As magnificent as the palace interiors undoubtedly are, the gardens draw just as many visitors, partly for their beauty but also because of their historical significance. Immediately behind the King's Apartments is the Great Fountain Garden, designed in 1689 by Daniel Marot out of Henry VIII's hunting park.

This garden is laid out with broad, gravelled walks and 13 fountains to add interest to wide canals, including Long Water, bordered by avenues of lime trees. On the south side of the palace is the Privy Garden, designed as a formal, private area for the monarch. The garden as we see it today is a recreation of William III's 1702 Privy Garden.

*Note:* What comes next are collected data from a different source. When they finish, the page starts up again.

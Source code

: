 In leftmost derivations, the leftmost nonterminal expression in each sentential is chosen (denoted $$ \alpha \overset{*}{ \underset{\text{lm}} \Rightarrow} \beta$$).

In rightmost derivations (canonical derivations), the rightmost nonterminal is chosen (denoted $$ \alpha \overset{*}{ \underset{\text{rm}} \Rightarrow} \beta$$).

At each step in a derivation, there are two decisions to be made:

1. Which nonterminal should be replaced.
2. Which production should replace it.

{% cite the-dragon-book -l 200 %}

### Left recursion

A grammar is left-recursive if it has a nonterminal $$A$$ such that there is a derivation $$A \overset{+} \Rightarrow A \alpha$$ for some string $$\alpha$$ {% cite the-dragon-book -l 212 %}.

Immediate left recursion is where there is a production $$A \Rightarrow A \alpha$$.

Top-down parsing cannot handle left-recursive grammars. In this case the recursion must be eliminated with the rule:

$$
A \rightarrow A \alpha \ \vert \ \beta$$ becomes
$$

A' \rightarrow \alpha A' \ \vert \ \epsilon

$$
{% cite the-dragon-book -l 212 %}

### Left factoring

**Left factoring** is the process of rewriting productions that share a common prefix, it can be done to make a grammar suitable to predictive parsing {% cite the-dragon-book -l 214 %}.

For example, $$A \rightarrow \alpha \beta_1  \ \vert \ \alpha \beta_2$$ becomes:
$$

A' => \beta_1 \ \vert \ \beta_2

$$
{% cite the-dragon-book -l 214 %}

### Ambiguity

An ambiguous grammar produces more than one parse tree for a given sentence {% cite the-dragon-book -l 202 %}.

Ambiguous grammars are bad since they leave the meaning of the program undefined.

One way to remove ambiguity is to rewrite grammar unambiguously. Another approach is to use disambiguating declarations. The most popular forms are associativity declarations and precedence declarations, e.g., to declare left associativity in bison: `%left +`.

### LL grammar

At the river end of the garden is a gilded wrought iron screen designed by Jean Tijou, allowing glimpses of the Thames floating past the palace grounds. At the far end of the Privy Garden is a sunken garden designed for Mary II, and beside this, a special greenhouse is home to The Great Vine, the oldest known vine in the world. The Great Vine was planted by Capability Brown in 1768, and it still bears fruit each year.

Hampton Court's formal gardens
Hampton Court's formal gardens

The Maze

As fascinating as the gardens are, most visitors - especially if they have children in tow - will head straight to The Maze, the oldest known hedge maze in the world. The Maze was planted around the year 1700 as a place for courtiers to find peaceful refuge from the hustle and bustle of court life. Trapezoidal in layout, the Maze was originally planted with hornbeam from the Netherlands, but this was later replaced by yew.

Jerome K Jerome's popular novel 'Three Men in a Boat' had his heroes trapped in the Maze until they were rescued by an attendant, but you shouldn't find it that hard to reach the centre and find your way out again (it took us 10 minutes of twists, turns, and arguments about which way to take next).

Visiting Hampton Court Palace - our tips.

Garden: A mix of garden styles surrounding the former royal palace. Features include the Great Vine (planted 1796), a popular hedge maze (1690 replanting of an even older design), pond gardens with bedding plants, a recreation of a Tudor knot garden, fountain gardens, a wilderness garden, laburnum walk, and rose garden, The annual flower show is extremely popular. Allow plenty of time. Best in: spring for wilderness garden, May for the laburnum walk.